Understanding L'Hôpital's Rule and Its Applications in Limit Calculations

Introduction to L'Hôpital's Rule

L'Hôpital's Rule is one of the most important tools in limit calculations, especially for resolving indeterminate forms such as 0/0 and ∞/∞.
This rule uses the derivatives of the numerator and denominator to evaluate limits that would otherwise be difficult to compute.

The Formal Statement of L'Hôpital's Rule

Suppose two functions f(x) and g(x) are differentiable in a neighborhood of a (except possibly at a) and:

lim (x → a) f(x) = 0   and   lim (x → a) g(x) = 0

or:

lim (x → a) f(x) = ±∞   and   lim (x → a) g(x) = ±∞

If g'(x) is nonzero near a and the following limit exists:

lim (x → a) f'(x) / g'(x)

then according to L'Hôpital's Rule:

lim (x → a) f(x) / g(x) = lim (x → a) f'(x) / g'(x)

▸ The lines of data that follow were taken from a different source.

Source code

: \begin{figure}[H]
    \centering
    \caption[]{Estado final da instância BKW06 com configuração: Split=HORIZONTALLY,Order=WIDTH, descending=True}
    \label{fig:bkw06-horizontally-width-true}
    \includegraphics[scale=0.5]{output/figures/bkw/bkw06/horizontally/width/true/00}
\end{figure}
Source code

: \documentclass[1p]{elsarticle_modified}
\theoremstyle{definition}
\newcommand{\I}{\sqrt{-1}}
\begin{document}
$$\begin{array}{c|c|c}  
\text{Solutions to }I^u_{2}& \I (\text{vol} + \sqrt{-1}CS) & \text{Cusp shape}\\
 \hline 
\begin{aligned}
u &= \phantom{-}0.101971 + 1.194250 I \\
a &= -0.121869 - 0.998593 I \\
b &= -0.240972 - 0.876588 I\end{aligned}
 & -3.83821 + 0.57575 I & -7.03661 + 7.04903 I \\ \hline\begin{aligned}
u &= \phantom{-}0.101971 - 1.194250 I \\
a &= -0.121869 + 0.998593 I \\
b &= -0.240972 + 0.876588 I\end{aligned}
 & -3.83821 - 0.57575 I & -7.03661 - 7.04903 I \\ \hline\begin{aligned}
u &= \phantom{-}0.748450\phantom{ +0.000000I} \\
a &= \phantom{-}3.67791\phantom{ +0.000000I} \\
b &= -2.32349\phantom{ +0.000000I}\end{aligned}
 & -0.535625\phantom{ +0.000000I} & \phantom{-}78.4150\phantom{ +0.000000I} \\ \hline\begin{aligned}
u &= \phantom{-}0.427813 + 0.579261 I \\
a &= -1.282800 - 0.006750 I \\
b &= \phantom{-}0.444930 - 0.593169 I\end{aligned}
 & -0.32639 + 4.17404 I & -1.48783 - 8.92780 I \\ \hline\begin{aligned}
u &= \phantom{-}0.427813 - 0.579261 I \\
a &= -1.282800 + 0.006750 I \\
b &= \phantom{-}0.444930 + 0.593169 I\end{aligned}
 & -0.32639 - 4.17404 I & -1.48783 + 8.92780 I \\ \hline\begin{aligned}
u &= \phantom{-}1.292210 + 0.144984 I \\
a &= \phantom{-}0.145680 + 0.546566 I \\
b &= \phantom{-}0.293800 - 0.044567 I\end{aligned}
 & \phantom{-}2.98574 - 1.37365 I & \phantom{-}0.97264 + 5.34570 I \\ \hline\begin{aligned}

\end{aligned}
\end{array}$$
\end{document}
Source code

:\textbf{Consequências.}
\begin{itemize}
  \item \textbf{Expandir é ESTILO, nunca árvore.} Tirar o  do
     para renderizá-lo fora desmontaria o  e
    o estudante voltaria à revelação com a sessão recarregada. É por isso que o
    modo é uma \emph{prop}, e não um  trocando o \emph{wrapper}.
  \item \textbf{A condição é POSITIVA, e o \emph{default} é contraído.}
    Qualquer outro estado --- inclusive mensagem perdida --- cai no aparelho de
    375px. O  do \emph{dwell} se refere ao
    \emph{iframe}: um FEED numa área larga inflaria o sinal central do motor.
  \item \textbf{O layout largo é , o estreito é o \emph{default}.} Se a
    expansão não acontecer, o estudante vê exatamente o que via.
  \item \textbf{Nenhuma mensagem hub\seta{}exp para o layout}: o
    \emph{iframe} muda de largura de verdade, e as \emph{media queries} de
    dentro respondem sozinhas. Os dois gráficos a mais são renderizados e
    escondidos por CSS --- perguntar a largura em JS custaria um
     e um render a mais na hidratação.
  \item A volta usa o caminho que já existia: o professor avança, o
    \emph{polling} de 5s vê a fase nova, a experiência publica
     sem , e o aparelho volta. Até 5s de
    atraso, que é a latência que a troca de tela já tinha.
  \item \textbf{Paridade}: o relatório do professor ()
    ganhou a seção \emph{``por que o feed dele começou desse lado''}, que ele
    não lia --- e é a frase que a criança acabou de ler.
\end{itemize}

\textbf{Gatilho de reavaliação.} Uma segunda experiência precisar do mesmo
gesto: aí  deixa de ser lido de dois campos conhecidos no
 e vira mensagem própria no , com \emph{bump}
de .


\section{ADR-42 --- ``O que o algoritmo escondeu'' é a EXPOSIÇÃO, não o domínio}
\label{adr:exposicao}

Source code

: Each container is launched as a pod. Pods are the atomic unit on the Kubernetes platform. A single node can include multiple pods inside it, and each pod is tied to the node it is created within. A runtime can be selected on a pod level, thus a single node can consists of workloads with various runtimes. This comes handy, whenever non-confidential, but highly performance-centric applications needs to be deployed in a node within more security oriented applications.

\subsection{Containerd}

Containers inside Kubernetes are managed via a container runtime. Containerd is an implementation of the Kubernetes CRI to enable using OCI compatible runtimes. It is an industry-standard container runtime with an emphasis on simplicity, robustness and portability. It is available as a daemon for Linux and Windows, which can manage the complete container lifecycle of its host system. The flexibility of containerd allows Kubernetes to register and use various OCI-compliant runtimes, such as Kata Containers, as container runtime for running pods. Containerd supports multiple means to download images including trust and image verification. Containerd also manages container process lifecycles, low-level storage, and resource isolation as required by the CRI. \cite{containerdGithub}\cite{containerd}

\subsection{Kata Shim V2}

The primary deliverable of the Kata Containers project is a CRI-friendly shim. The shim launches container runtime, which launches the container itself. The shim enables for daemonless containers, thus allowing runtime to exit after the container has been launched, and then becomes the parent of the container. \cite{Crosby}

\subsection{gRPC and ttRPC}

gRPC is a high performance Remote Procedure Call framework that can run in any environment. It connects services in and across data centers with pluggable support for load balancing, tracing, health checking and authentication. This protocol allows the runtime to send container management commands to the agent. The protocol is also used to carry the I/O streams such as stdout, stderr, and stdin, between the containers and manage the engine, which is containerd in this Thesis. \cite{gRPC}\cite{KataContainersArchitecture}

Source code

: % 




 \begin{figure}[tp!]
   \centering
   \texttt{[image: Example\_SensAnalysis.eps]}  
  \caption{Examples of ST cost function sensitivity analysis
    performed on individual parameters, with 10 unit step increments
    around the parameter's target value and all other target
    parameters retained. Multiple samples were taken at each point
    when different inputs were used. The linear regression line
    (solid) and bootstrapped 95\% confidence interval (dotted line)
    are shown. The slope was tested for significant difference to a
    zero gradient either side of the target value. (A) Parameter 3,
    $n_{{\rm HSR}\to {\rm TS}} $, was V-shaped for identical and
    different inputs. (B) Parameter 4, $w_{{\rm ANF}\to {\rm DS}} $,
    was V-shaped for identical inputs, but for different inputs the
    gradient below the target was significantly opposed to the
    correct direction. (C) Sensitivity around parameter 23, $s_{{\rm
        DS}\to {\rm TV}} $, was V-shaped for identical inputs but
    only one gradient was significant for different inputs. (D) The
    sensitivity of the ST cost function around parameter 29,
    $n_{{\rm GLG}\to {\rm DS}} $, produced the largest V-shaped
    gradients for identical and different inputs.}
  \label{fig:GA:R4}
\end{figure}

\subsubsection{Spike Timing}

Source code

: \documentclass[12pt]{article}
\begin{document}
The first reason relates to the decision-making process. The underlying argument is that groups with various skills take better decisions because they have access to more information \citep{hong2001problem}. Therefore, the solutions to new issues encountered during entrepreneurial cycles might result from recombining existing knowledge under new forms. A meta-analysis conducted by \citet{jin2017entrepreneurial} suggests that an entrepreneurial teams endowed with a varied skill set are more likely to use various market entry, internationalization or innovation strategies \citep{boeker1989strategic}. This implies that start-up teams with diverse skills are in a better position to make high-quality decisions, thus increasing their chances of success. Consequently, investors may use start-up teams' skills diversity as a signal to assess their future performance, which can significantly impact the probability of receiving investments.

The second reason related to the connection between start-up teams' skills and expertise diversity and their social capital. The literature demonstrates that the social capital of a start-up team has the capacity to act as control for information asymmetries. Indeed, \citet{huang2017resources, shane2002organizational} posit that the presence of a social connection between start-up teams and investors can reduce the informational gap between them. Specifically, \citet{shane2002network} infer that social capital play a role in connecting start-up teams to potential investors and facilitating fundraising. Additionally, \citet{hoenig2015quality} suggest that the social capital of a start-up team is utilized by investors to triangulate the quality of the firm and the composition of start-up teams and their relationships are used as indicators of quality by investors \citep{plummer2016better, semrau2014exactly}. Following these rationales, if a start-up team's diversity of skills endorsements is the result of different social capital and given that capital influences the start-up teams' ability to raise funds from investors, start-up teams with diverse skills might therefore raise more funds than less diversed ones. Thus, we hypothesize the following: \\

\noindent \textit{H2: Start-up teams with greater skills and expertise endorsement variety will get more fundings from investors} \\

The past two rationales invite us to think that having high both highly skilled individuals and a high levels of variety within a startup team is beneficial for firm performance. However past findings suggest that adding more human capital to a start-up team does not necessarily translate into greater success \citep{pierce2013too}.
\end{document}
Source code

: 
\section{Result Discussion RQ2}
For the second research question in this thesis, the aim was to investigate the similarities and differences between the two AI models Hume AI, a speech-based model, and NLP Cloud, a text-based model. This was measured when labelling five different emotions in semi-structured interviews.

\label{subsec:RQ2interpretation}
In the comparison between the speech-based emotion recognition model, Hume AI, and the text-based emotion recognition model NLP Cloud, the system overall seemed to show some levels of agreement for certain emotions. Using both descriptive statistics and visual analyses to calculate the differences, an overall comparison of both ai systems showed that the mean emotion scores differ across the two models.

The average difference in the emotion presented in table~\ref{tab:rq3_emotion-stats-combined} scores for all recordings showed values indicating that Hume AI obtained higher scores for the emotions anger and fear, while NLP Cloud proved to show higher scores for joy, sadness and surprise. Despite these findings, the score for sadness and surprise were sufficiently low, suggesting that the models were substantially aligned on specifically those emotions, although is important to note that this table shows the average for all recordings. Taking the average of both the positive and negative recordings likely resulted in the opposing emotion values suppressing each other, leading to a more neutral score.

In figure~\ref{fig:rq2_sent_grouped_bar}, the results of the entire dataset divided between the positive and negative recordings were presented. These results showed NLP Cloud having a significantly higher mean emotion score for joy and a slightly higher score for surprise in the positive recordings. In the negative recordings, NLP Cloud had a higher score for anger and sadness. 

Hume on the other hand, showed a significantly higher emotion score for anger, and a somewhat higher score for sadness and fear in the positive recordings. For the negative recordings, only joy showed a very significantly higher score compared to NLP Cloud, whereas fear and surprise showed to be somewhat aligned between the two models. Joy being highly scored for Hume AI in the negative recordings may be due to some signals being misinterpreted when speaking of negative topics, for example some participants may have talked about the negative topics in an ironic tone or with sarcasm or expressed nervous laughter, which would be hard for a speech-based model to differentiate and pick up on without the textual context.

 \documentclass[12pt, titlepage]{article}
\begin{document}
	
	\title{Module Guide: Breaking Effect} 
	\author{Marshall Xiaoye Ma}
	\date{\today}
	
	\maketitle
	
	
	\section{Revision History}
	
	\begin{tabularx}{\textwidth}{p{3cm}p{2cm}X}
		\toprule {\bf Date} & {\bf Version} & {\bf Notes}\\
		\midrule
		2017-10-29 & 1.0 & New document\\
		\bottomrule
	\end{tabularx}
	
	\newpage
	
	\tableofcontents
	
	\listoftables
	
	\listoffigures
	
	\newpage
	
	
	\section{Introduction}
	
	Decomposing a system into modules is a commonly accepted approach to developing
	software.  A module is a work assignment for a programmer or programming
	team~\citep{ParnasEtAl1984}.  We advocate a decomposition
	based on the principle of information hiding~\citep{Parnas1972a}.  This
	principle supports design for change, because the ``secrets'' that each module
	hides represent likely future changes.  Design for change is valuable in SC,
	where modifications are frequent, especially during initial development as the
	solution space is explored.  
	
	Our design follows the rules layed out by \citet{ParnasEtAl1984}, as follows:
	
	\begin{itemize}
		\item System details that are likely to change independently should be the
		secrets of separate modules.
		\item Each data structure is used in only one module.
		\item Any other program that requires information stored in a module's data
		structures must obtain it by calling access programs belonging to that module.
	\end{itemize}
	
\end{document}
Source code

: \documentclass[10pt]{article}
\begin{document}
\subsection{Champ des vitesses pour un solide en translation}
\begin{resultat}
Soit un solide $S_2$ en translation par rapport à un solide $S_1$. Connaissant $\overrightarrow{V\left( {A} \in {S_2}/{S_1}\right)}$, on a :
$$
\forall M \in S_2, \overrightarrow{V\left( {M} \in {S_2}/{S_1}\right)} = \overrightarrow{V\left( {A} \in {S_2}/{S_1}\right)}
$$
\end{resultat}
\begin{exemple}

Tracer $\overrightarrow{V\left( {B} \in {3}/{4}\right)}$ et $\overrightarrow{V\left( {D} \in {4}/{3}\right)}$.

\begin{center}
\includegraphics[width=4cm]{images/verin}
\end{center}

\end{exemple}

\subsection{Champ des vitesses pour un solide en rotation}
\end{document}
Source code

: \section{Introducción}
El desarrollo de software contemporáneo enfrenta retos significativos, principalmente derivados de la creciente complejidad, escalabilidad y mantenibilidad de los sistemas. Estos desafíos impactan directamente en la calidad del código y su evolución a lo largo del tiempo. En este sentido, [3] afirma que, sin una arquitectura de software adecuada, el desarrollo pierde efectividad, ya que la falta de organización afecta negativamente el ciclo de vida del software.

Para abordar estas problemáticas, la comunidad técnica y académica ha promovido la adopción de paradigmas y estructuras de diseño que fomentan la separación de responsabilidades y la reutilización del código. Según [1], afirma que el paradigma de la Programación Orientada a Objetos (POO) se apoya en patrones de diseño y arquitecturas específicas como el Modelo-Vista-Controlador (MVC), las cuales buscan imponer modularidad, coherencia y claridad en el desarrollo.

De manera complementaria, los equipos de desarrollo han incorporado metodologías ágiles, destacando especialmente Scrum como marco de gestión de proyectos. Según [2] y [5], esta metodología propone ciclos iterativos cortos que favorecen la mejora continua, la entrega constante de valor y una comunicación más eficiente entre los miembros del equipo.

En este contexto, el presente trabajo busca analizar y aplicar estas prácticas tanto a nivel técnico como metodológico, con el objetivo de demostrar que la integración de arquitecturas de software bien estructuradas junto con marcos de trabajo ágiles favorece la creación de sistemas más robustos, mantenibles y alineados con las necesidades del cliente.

Conditions for Using L'Hôpital's Rule

To apply this rule correctly, the following conditions must be met:

• Both the numerator and denominator must approach 0 or ∞
• f(x) and g(x) must be differentiable near the point of interest
• g'(x) must not be zero near that point
• The limit of the derivatives must exist or approach ∞ or -∞

Example 1: The 0/0 Indeterminate Form

Consider the limit:

lim (x → 0) sin(x) / x

Direct substitution gives 0/0.
Using L'Hôpital's Rule:

f(x) = sin(x)   →   f'(x) = cos(x)
g(x) = x        →   g'(x) = 1

Thus:

lim (x → 0) sin(x)/x = lim (x → 0) cos(x)/1 = 1

Example 2: The ∞/∞ Indeterminate Form

Consider the limit:

lim (x → ∞) (3x² + 1) / (5x² - 2x)

Direct substitution yields ∞/∞.
Applying L'Hôpital's Rule:

f(x) = 3x² + 1   →   f'(x) = 6x
g(x) = 5x² - 2x  →   g'(x) = 10x - 2

The new limit becomes:

lim (x → ∞) 6x / (10x - 2)

Which simplifies to:

lim (x → ∞) 6 / (10 - 2/x) = 3/5

Example 3: Exponential Indeterminate Form 0/0

Consider the limit:

lim (x → 0) (e^x - 1) / x

Direct substitution gives 0/0.
Applying L'Hôpital's Rule:

f(x) = e^x - 1   →   f'(x) = e^x
g(x) = x         →   g'(x) = 1

Thus:

lim (x → 0) (e^x - 1) / x = 1

Example 4: Converting 0 × ∞ into 0/0

Consider the limit:

lim (x → 0⁺) x ln(x)

This is of type 0 × ∞. Rewrite it as:

ln(x) / (1/x)

Now it becomes ∞/∞ and we can apply L'Hôpital's Rule:

f(x) = ln(x)     →   f'(x) = 1/x
g(x) = 1/x       →   g'(x) = -1/x²

Thus:

lim (x → 0⁺) ln(x) / (1/x) = lim (x → 0⁺) (1/x) / (-1/x²) = lim (x → 0⁺) -x = 0

Important Notes for Using L'Hôpital's Rule

When applying this rule, keep the following in mind:

• Always check the indeterminate form first
• Sometimes multiple applications of the rule are required
• If the indeterminate form persists, other methods such as factoring, conjugates, or trigonometric equivalences may be needed

Conclusion

L'Hôpital's Rule is one of the most powerful tools for resolving indeterminate forms in limit calculations.
By using the derivatives of the numerator and denominator, it simplifies many complex limit problems.
Mastering this rule is essential for advanced topics such as calculus and mathematical analysis.